Results 1 to 10 of 15
Thread: Varying sharpness along the edge
-
03-10-2008, 01:22 AM #1
Varying sharpness along the edge
Hello all. I am hope one of you can help me with this. I have gotten my straight very sharp from the heel up 2/3 the length of the blade, but it's still tugging at the toe end.
How can I focus on the toe end?
-
03-10-2008, 01:47 AM #2
- Join Date
- May 2006
- Posts
- 2,516
Thanked: 369Many variables involved here. Assuming your razor and hone are in optimal condition (no razor warpage, hone damage, etc. Hone is reasonably flat and clean) a lot of practice is required to get an even and consistent honing stroke on both sides of the blade.
In that case, practice, practice, practice.
Check out the resources available in the archives.
Scott
-
03-10-2008, 02:01 AM #3
Lap the stone and make sure your not lifting when honing. The tip should be getting lots of action on the x pattern. Are you using an x pattern?
Then, as Scott says, it may just be practice. It could also be a fundamental error in your stroke so study up on the proper angle and stroke.
-
03-10-2008, 02:08 AM #4
Use an X-pattern and lift the heal up at the end of the stroke a little bit if necessary to get solid toe contact.
-
03-10-2008, 02:15 AM #5
thanks for the feedback. I have a feeling it was my technique. And I have not been using an x-pattern consistently. I will go back to the basics. I'll let you know what happens.
-
03-10-2008, 03:38 PM #6
- Join Date
- Jan 2008
- Location
- Rochester, MN
- Posts
- 11,544
- Blog Entries
- 1
Thanked: 3795If you're using a standard norton hone, then the heel comes off the hone first in the X pattern while the toe is in contact during the full stroke. That means the toe should be getting the most honing. As mentioned, it might be your technique, but it also might be that the blade is warped. I would do the marker test to confirm that both sides of the blade are contacting the hone. I have found lots of razors that are warped on the toe and a normal honing stroke will lead to a lot of removal on one side of the blade and none on the other side.

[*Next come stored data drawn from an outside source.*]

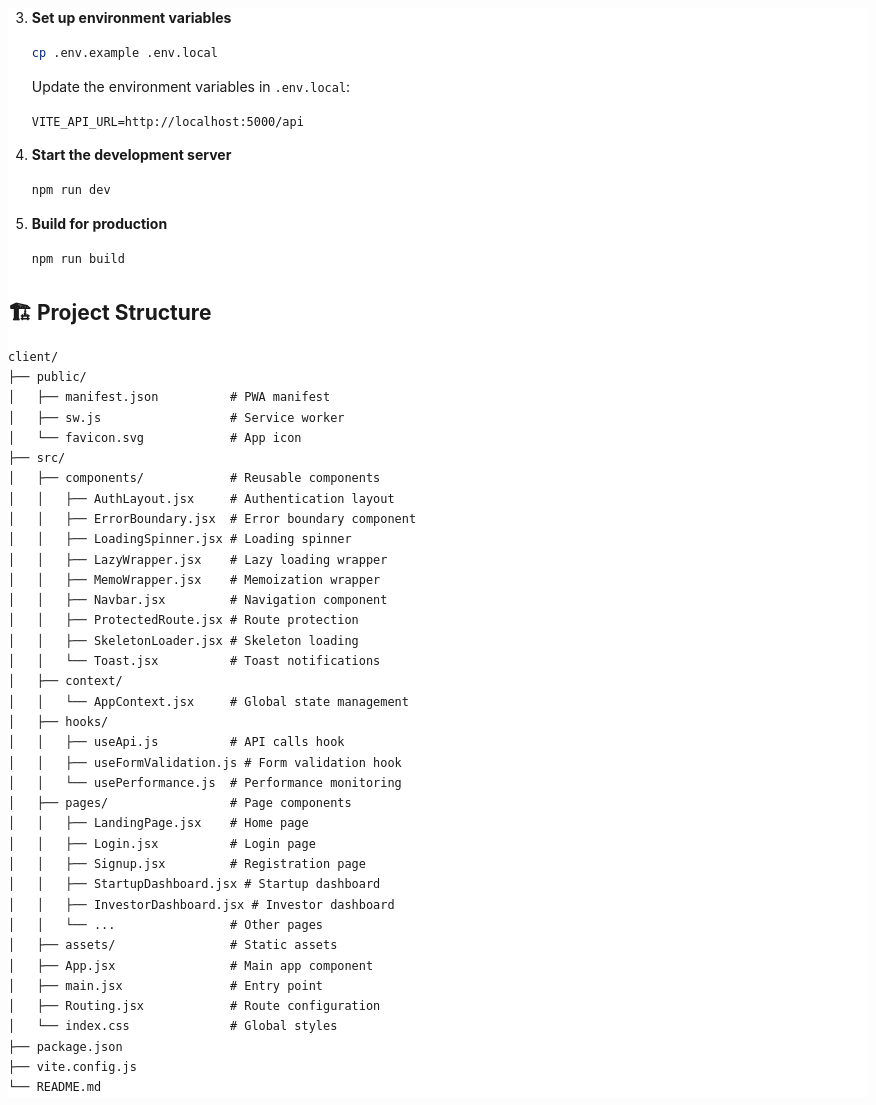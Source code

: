 3. **Set up environment variables**
   ```bash
   cp .env.example .env.local
   ```
   Update the environment variables in `.env.local`:
   ```
   VITE_API_URL=http://localhost:5000/api
   ```

4. **Start the development server**
   ```bash
   npm run dev
   ```

5. **Build for production**
   ```bash
   npm run build
   ```

## 🏗️ Project Structure

```
client/
├── public/
│   ├── manifest.json          # PWA manifest
│   ├── sw.js                  # Service worker
│   └── favicon.svg            # App icon
├── src/
│   ├── components/            # Reusable components
│   │   ├── AuthLayout.jsx     # Authentication layout
│   │   ├── ErrorBoundary.jsx  # Error boundary component
│   │   ├── LoadingSpinner.jsx # Loading spinner
│   │   ├── LazyWrapper.jsx    # Lazy loading wrapper
│   │   ├── MemoWrapper.jsx    # Memoization wrapper
│   │   ├── Navbar.jsx         # Navigation component
│   │   ├── ProtectedRoute.jsx # Route protection
│   │   ├── SkeletonLoader.jsx # Skeleton loading
│   │   └── Toast.jsx          # Toast notifications
│   ├── context/
│   │   └── AppContext.jsx     # Global state management
│   ├── hooks/
│   │   ├── useApi.js          # API calls hook
│   │   ├── useFormValidation.js # Form validation hook
│   │   └── usePerformance.js  # Performance monitoring
│   ├── pages/                 # Page components
│   │   ├── LandingPage.jsx    # Home page
│   │   ├── Login.jsx          # Login page
│   │   ├── Signup.jsx         # Registration page
│   │   ├── StartupDashboard.jsx # Startup dashboard
│   │   ├── InvestorDashboard.jsx # Investor dashboard
│   │   └── ...                # Other pages
│   ├── assets/                # Static assets
│   ├── App.jsx                # Main app component
│   ├── main.jsx               # Entry point
│   ├── Routing.jsx            # Route configuration
│   └── index.css              # Global styles
├── package.json
├── vite.config.js
└── README.md
```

This is where using a microscope can be handy, especially in setting the bevel.
-
03-10-2008, 04:33 PM #7
- Join Date
- May 2005
- Location
- St. Louis, Missouri, United States
- Posts
- 8,454
- Blog Entries
- 2
Thanked: 4942The X pattern and a 45 degree angle can sometimes correct this too.
Good Luck,
Lynn
-
03-10-2008, 05:21 PM #8
- Join Date
- May 2006
- Posts
- 2,516
Thanked: 369I'm thinking ideally not. If any one part of the edge (for example the toe or point as mentioned above) is getting more honing than any other part of the edge, then wouldn't this actually lead to the kind of problem that the poster, dshave, is having?
Regardless of what type of hone is being used, it is up to the honer to alter the honing stroke so as to avoid unequal honing along the edge.

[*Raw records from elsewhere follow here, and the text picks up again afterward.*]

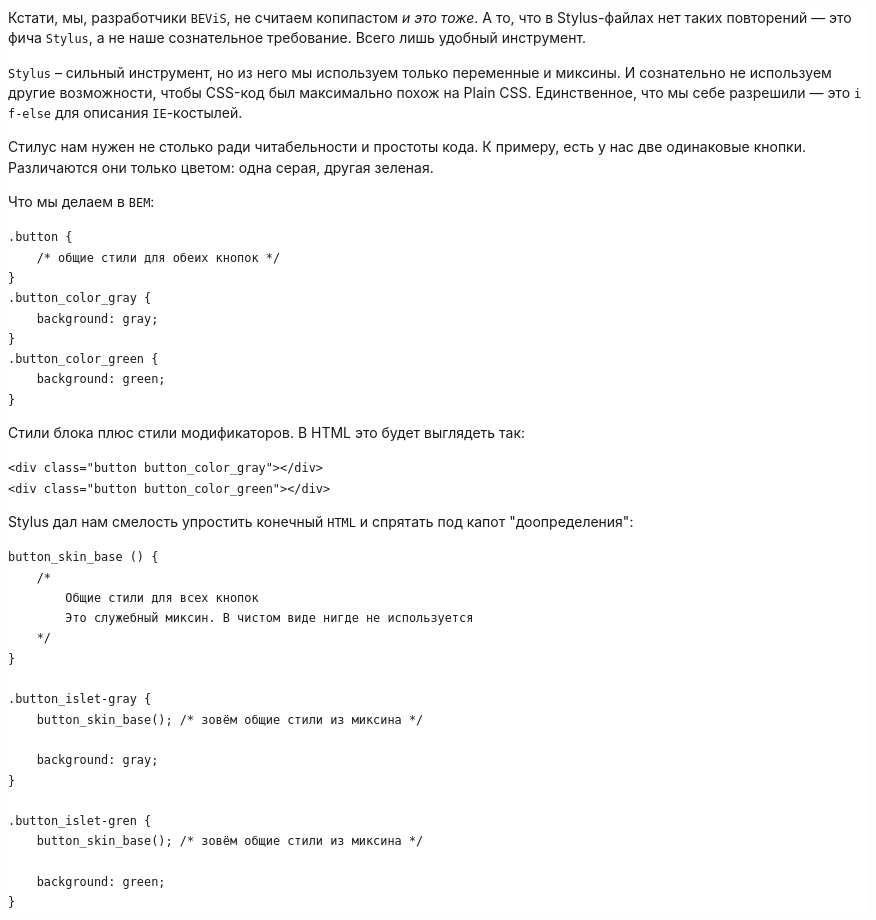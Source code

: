 Кстати, мы, разработчики `BEViS`, не считаем копипастом _и это тоже_. А то, что в Stylus-файлах нет таких повторений —
это фича `Stylus`, а не наше сознательное требование. Всего лишь удобный инструмент.


`Stylus` – сильный инструмент, но из него мы используем только переменные и миксины. И сознательно не используем
другие возможности, чтобы CSS-код был максимально похож на Plain CSS. Единственное,
что мы себе разрешили — это `if-else` для описания `IE`-костылей.

Стилус нам нужен не столько ради читабельности и простоты кода. К примеру, есть у нас две одинаковые кнопки.
Различаются они только цветом: одна серая, другая зеленая.

Что мы делаем в `BEM`:

```
.button {
    /* общие стили для обеих кнопок */
}
.button_color_gray {
    background: gray;
}
.button_color_green {
    background: green;
}
```
Стили блока плюс стили модификаторов. В HTML это будет выглядеть так:

```
<div class="button button_color_gray"></div>
<div class="button button_color_green"></div>
```

Stylus дал нам смелость упростить конечный `HTML` и спрятать под капот "доопределения":

```
button_skin_base () {
    /*
        Общие стили для всех кнопок
        Это служебный миксин. В чистом виде нигде не используется
    */
}

.button_islet-gray {
    button_skin_base(); /* зовём общие стили из миксина */

    background: gray;
}

.button_islet-gren {
    button_skin_base(); /* зовём общие стили из миксина */

    background: green;
}
```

If using a wider type hone (as I imagine the Norton is) I'm thinking it would be better to shorten the stroke such that the point (or say the distal one half of the blade) travels no further than the heel (or proximal half of the blade).
On narrower hones (as is often the case with barber hones) the point usually begins off of the top edge of the hone, and, at the end of the stroke, the heel finishes below the bottom edge with the point somewhere at the middle. This way all sections of the edge end up traveling a fairly equal distance over the honing surface. Possibly why barber hones were designed that way?
Maybe it would help to put reference marks on both the hone and the razor while learning? This might help achieve equal travel during a stroke especially on wider hones.
On the other hand, there is a honing technique that has been discussed before involving extra honing at both the point and heel. This is for creating the so called smile. But that is a topic for another thread.
Scott
-
03-10-2008, 06:43 PM #9
- Join Date
- Jan 2008
- Location
- Belgium
- Posts
- 1,872
Thanked: 1212I like too observe the way the edge "pushes" the water on the hone. I you closely watch how it runs over the bevel, it's usually easy to spot the places where it runs underneath the bevel, due to slight warpage of the blade, and/or inconsistencies in your stroke.
With a very slight warp, I try dropping the angle a bit while I draw it over the edge of the hone, spotting for improved contact with the hone.
-
03-10-2008, 06:51 PM #10
- Join Date
- Jan 2008
- Location
- Rochester, MN
- Posts
- 11,544
- Blog Entries
- 1
Thanked: 3795I agree. If you use a standard X pattern, the nose remains on the stone during the entire stroke, while the heel leaves the stone almost immediately. That is why I do not use the three inch face of the hone. I do not believe that there should be uneven amounts of contact between the hone and the razor along the length of the razor.